- 2022.06.13
- 書評
純粋なまま大人になることは不可能なのか? これは現代に生きる我々の物語だ
文:杉江 松恋 (書評家)
『飛雲のごとく』(あさの あつこ)
出典 : #文春文庫
ジャンル :
#エンタメ・ミステリ
流れる水は、いつか濁る。
奥山にて岩走る清流は凜として冷やかであるが、それが集って川となっていくうちには砂を嚙み、汚れを招いて透明さを失い、やがて底の見えない大河となる。
人間の心もまた同じで、初めは結晶のように純粋であっても、中にいつの間にか滓(おり)が溜まり、曇っていくものである。それを成長と呼ぶのだという人もいる。
しかし、純粋なまま、清らかなままで大人になることは本当に不可能なのか。
難しいだろう、とは思う。だが、挑戦しないままで諦めていいものか。
あさのあつこ『飛雲のごとく』は、今まさに大人への扉を開こうとする若者が、自らの存在を賭けて難事に挑もうとする物語である。舞台は江戸時代に設定されているが、描かれる心情、登場人物たちの置かれた立場は現代を生きる読者の心を間違いなく刺す。
児童文学から出発したあさのあつこは、二〇〇六年に発表した『弥勒(みろく)の月』(現・光文社文庫)から時代小説も並行して書き始めた。シリーズがいくつかあり、『飛雲のごとく』を含む、小舞(おまい)藩を舞台にした連作もその一つだ。新里林弥を主人公とする長篇が三作、すべて初出は『オール讀物』で『火群(ほむら)のごとく』(二〇〇九年十月号~二〇一〇年四月号/現・文春文庫)、『飛雲のごとく』(二〇一八年二月号~九月号)、『舞風のごとく』(二〇一九年十一月号~二〇二〇年十二月号/文藝春秋)が発表されている。この他に小舞藩に生きる人々を描いた連作短篇集『もう一枝(いっし)あれかし』(現・文春文庫)がある。
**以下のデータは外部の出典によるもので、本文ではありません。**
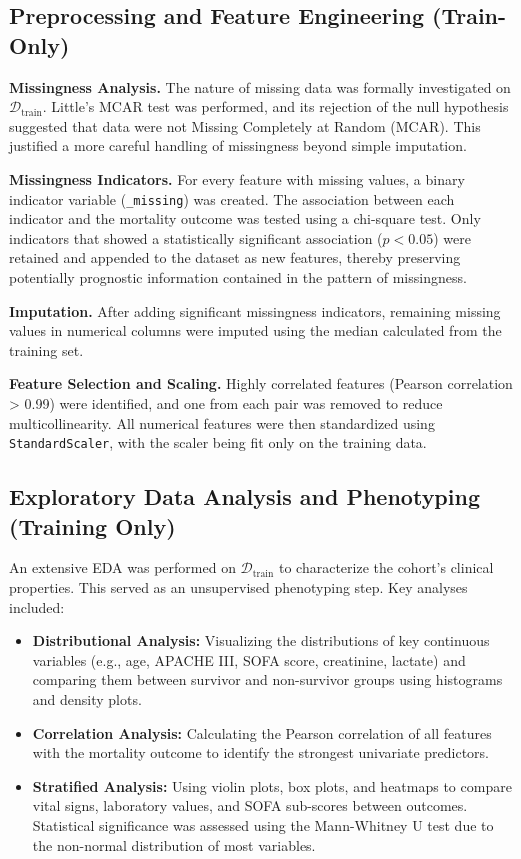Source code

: \subsection{Preprocessing and Feature Engineering (Train-Only)}
\textbf{Missingness Analysis.} The nature of missing data was formally investigated on $\mathcal{D}_{\text{train}}$. Little's MCAR test was performed, and its rejection of the null hypothesis suggested that data were not Missing Completely at Random (MCAR). This justified a more careful handling of missingness beyond simple imputation.

\textbf{Missingness Indicators.} For every feature with missing values, a binary indicator variable (\texttt{\_missing}) was created. The association between each indicator and the mortality outcome was tested using a chi-square test. Only indicators that showed a statistically significant association ($p<0.05$) were retained and appended to the dataset as new features, thereby preserving potentially prognostic information contained in the pattern of missingness.

\textbf{Imputation.} After adding significant missingness indicators, remaining missing values in numerical columns were imputed using the median calculated from the training set.

\textbf{Feature Selection and Scaling.} Highly correlated features (Pearson correlation > 0.99) were identified, and one from each pair was removed to reduce multicollinearity. All numerical features were then standardized using \texttt{StandardScaler}, with the scaler being fit only on the training data.

\subsection{Exploratory Data Analysis and Phenotyping (Training Only)}
An extensive EDA was performed on $\mathcal{D}_{\text{train}}$ to characterize the cohort's clinical properties. This served as an unsupervised phenotyping step. Key analyses included:
\begin{itemize}
    \item \textbf{Distributional Analysis:} Visualizing the distributions of key continuous variables (e.g., age, APACHE III, SOFA score, creatinine, lactate) and comparing them between survivor and non-survivor groups using histograms and density plots.
    \item \textbf{Correlation Analysis:} Calculating the Pearson correlation of all features with the mortality outcome to identify the strongest univariate predictors.
    \item \textbf{Stratified Analysis:} Using violin plots, box plots, and heatmaps to compare vital signs, laboratory values, and SOFA sub-scores between outcomes. Statistical significance was assessed using the Mann-Whitney U test due to the non-normal distribution of most variables.
\end{itemize}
収録されているのは同誌二〇一一年三月号から二〇一二年八月号にかけて発表された五作だ。第一長篇とその後に続く短篇が書かれてからシリーズ再開まで五年以上空いていることに注目されたい。『飛雲のごとく』単行本を見ると、奥付表記は二〇一九年八月二十五日に第一刷発行となっている。
長篇第一作の『火群のごとく』は新里林弥という十四歳の少年の成長譚であった。林弥の身辺にはさまざまなことが起きるのだが、彼が自身の姿を見つめて本当の自分を発見するまでの過程が物語の中心線に置かれている。内奥との対話、喩えるならば心の純化が主題であったと言ってもいい。その第一作をベクトルが内に向かう作品だとすれば、第二作の『飛雲のごとく』は対照的で、外から入り込んでこようとするさまざまな不純物を心の中心から眺める物語なのである。入り込んでこようとするものは、間違いなく心を汚す。それを許すか、許さなければならないのか、ということが物語における最大の関心事だ。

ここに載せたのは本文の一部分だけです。